“Above all others, women lacking financial resources will suffer from today’s decision,” wrote Justice Elena Kagan in her dissent, joined by Justices Sonia Sotomayor and Stephen Breyer, in the June 24, 2022, U.S. Supreme Court case of Dobbs v. Jackson Women’s Health Organization. Dobbs overturned nearly 50 years of precedent protecting the right to abortion. Since Dobbs was decided, the landscape for legal abortion has immediately and rapidly deteriorated, shifting constantly across the country. As of October 2022, 12 total bans on abortion and one ban on abortion at six weeks are in effect—along with myriad other restrictions resulting in abortion being essentially unavailable in 15 states. A total of 26 states are expected to ban abortion in the near term, directly impacting 36 million people of reproductive age nationwide who could become pregnant. But since long before the protections of Roe v. Wade, wealth disparities have meant that access to abortion in the United States has been bleak for millions of Americans. Dobbs has and will continue to profoundly worsen this impact.
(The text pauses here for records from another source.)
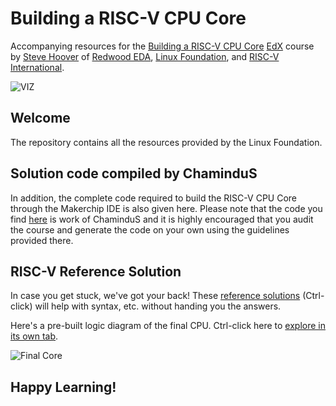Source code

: # Building a RISC-V CPU Core

Accompanying resources for the [Building a RISC-V CPU Core](https://www.edx.org/course/building-a-risc-v-cpu-core) [EdX](https://edx.org/) course by [Steve Hoover](https://www.linkedin.com/in/steve-hoover-a44b607/) of [Redwood EDA](https://redwoodeda.com), [Linux Foundation](https://www.linuxfoundation.org/), and [RISC-V International](https://riscv.org).

![VIZ](LF_VIZ.png)

## Welcome

The repository contains all the resources provided by the Linux Foundation.

## Solution code compiled by ChaminduS

In addition, the complete code required to build the RISC-V CPU Core through the Makerchip IDE is also given here. Please note that the code you find [here](https://github.com/ChaminduS/Building-a-RISC-V-CPU-Core/blob/main/full_riscv.tlv) is work of ChaminduS and it is highly encouraged that you audit the course and generate the code on your own using the guidelines provided there.

## RISC-V Reference Solution

In case you get stuck, we've got your back! These <a href="https://makerchip.com/sandbox?code_url=https:%2F%2Fraw.githubusercontent.com%2Fstevehoover%2FLF-Building-a-RISC-V-CPU-Core%2Fmain%2Frisc-v_solutions.tlv" target="_blank" atom_fix="_">reference solutions</a> (Ctrl-click) will help with syntax, etc. without handing you the answers.

Here's a pre-built logic diagram of the final CPU. Ctrl-click here to [explore in its own tab](https://github.com/ChaminduS/Building-a-RISC-V-CPU-Core/blob/main/lib/riscv.svg).

![Final Core](lib/riscv.svg)

## Happy Learning!



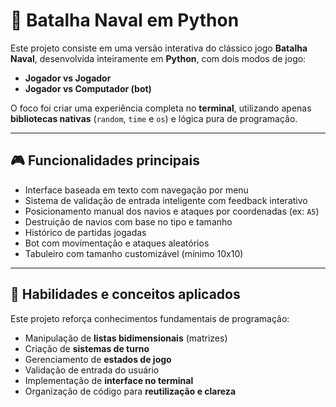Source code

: # 🚢 Batalha Naval em Python

Este projeto consiste em uma versão interativa do clássico jogo **Batalha Naval**, desenvolvida inteiramente em **Python**, com dois modos de jogo:

- **Jogador vs Jogador**
- **Jogador vs Computador (bot)**

O foco foi criar uma experiência completa no **terminal**, utilizando apenas **bibliotecas nativas** (`random`, `time` e `os`) e lógica pura de programação.

---

## 🎮 Funcionalidades principais

- Interface baseada em texto com navegação por menu
- Sistema de validação de entrada inteligente com feedback interativo
- Posicionamento manual dos navios e ataques por coordenadas (ex: `A5`)
- Destruição de navios com base no tipo e tamanho
- Histórico de partidas jogadas
- Bot com movimentação e ataques aleatórios
- Tabuleiro com tamanho customizável (mínimo 10x10)

---

## 🧠 Habilidades e conceitos aplicados

Este projeto reforça conhecimentos fundamentais de programação:

- Manipulação de **listas bidimensionais** (matrizes)
- Criação de **sistemas de turno**
- Gerenciamento de **estados de jogo**
- Validação de entrada do usuário
- Implementação de **interface no terminal**
- Organização de código para **reutilização e clareza**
Key Ways Wealth Inequity Shapes Abortion Access
Wealth inequity shapes every feature of the landscape of abortion in the United States, starting with the chasm between those who have the resources to plan for if, when, and how to become pregnant and those who do not.
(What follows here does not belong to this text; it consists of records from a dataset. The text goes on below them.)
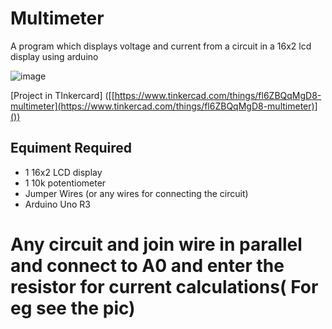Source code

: # Multimeter
A program which displays voltage and current from a circuit in a 16x2 lcd display using arduino

![image](https://github.com/user-attachments/assets/e640c5f0-3a69-4941-ae52-ef9b2e3d5fd8)

[Project in TInkercard]
([[https://www.tinkercad.com/things/fl6ZBQqMgD8-multimeter](https://www.tinkercad.com/things/fl6ZBQqMgD8-multimeter)]())


## Equiment Required

- 1 16x2 LCD display
- 1 10k potentiometer
- Jumper Wires (or any wires for connecting the circuit)
- Arduino Uno R3

  
# Any circuit and join wire in parallel and connect to A0 and enter the resistor for current calculations( For eg see the pic)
Take health insurance, for example, which is associated with a greater likelihood of contraceptive use among women. (A note from the authors: We deeply value gender inclusivity. The term “women” is used herein where required to reflect underlying supportive research.) Despite the gains made since the Affordable Care Act’s passage over a decade ago, the proportion of women who do not have health insurance is two times higher among those living with low incomes compared to those with higher incomes.
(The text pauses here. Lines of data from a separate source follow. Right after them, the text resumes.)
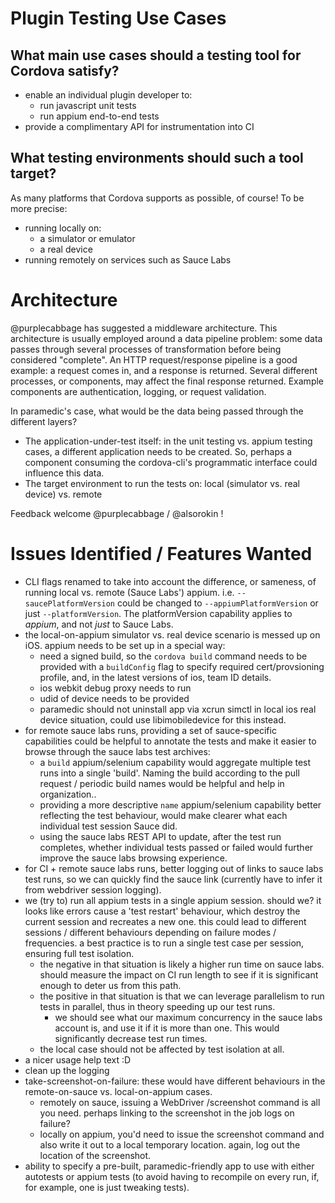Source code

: # Plugin Testing Use Cases

## What main use cases should a testing tool for Cordova satisfy?

 - enable an individual plugin developer to:
   - run javascript unit tests
   - run appium end-to-end tests
 - provide a complimentary API for instrumentation into CI

## What testing environments should such a tool target?

As many platforms that Cordova supports as possible, of course! To be more
precise:

 - running locally on:
   - a simulator or emulator
   - a real device
 - running remotely on services such as Sauce Labs

# Architecture

@purplecabbage has suggested a middleware architecture. This architecture is
usually employed around a data pipeline problem: some data passes through
several processes of transformation before being considered "complete". An HTTP
request/response pipeline is a good example: a request comes in, and a
response is returned. Several different processes, or components, may affect
the final response returned. Example components are authentication, logging, or
request validation.

In paramedic's case, what would be the data being passed through the different
layers?

 - The application-under-test itself: in the unit testing vs. appium testing
   cases, a different application needs to be created. So, perhaps a component
   consuming the cordova-cli's programmatic interface could influence this data.
 - The target environment to run the tests on: local (simulator vs. real device)
   vs. remote

Feedback welcome @purplecabbage / @alsorokin !

# Issues Identified / Features Wanted

- CLI flags renamed to take into account the difference, or sameness, of running local vs. remote (Sauce Labs') appium.
    i.e. `--saucePlatformVersion` could be changed to `--appiumPlatformVersion` or just `--platformVersion`. The
    platformVersion capability applies to _appium_, and not _just_ to Sauce Labs.
- the local-on-appium simulator vs. real device scenario is messed up on iOS. appium needs to be set up in a special way:
  - need a signed build, so the `cordova build` command needs to be provided with a `buildConfig` flag to specify required cert/provsioning profile, and, in the latest versions of ios, team ID details.
  - ios webkit debug proxy needs to run
  - udid of device needs to be provided
  - paramedic should not uninstall app via xcrun simctl in local ios real device situation, could use libimobiledevice for this instead.
- for remote sauce labs runs, providing a set of sauce-specific capabilities could be helpful to annotate the tests and make it easier to browse through the sauce labs test archives:
  - a `build` appium/selenium capability would aggregate multiple test runs into a single 'build'. Naming the build according to the pull request / periodic build names would be helpful and help in organization..
  - providing a more descriptive `name` appium/selenium capability better reflecting the test behaviour, would make clearer what each individual test session Sauce did.
  - using the sauce labs REST API to update, after the test run completes, whether individual tests passed or failed would further improve the sauce labs browsing experience.
- for CI + remote sauce labs runs, better logging out of links to sauce labs test runs, so we can quickly find the sauce link (currently have to infer it from webdriver session logging).
- we (try to) run all appium tests in a single appium session. should we? it looks like errors cause a 'test restart' behaviour, which destroy the current session and recreates a new one. this could lead to different sessions / different behaviours depending on failure modes / frequencies. a best practice is to run a single test case per session, ensuring full test isolation.
  - the negative in that situation is likely a higher run time on sauce labs. should measure the impact on CI run length to see if it is significant enough to deter us from this path.
  - the positive in that situation is that we can leverage parallelism to run tests in parallel, thus in theory speeding up our test runs.
    - we should see what our maximum concurrency in the sauce labs account is, and use it if it is more than one. This would significantly decrease test run times.
  - the local case should not be affected by test isolation at all.
- a nicer usage help text :D 
- clean up the logging
- take-screenshot-on-failure: these would have different behaviours in the remote-on-sauce vs. local-on-appium cases.
  - remotely on sauce, issuing a WebDriver /screenshot command is all you need. perhaps linking to the screenshot in the job logs on failure? 
  - locally on appium, you'd need to issue the screenshot command and also write it out to a local temporary location. again, log out the location of the screenshot.
- ability to specify a pre-built, paramedic-friendly app to use with either autotests or appium tests (to avoid having to recompile on every run, if, for example, one is just tweaking tests).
A multitude of additional intersecting factors are also at play: poor access to medically accurate sexuality education, biased treatment in the health care system, and divestment from communities and social supports that would allow people to raise children in healthy, sustainable environments—all fueled and compounded by the full spectrum of social drivers of health and systemic racism. These factors contribute to the unintended pregnancy rate among women with incomes below the federal poverty threshold being more than five times higher than those with incomes at or above 200 percent of poverty. These dynamics also underpin that people with lower incomes are more likely to need abortions: Women with incomes less than 200 percent poverty experience an abortion rate six times that of women with incomes more than 200 percent above poverty.
Insurance Coverage Bans
Once someone needs an abortion, the means to cover the cost is a key determinant of whether they will be able to obtain that care without delays, or at all. The average cost of a first-trimester abortion in the United States is $550—nearly 50 percent of the monthly income for people living with incomes below the federal poverty threshold. The cost of obtaining an abortion, however, is prohibitive for far more Americans than just those with the fewest financial resources. A recent Kaiser Family Foundation poll found that “half of U.S. adults don’t have the cash to cover an unexpected $500 health care bill.”
Even among those with health insurance, the cost of abortion care could be out of reach. Despite abortion being basic health care and one in four U.S. women having an abortion in her lifetime, millions of Americans live in states that have long banned private health insurance plans from covering abortion care. Post Dobbs, many of those states have banned abortion altogether, forcing their residents to find the cash to cover the procedure and travel out of state.
Further, half of women with incomes at or below the federal poverty threshold have health coverage through Medicaid, yet federal funds have been prohibited from being spent on abortion since 1977 due to the annual “Hyde Amendment.” Famously, absolutely no regard was paid to the disproportionate impact on people living in poverty when the amendment was first introduced—in fact, to the contrary. As the late Congressman Henry Hyde (R-IL) stated during a debate, “I certainly would like to prevent, if I could legally, anybody having an abortion, a rich woman, a middle-class woman, or a poor woman. Unfortunately, the only vehicle available is the . . . Medicaid bill.”
Because Medicaid is funded by a combination of federal and state dollars, states have the option to cover abortions in their Medicaid programs—yet only 16 states do so. The burden of the Hyde Amendment falls disproportionately on Black, Latine/x, and Indigenous communities due to their systematic exclusion from economic opportunity, making them more likely to be eligible for Medicaid.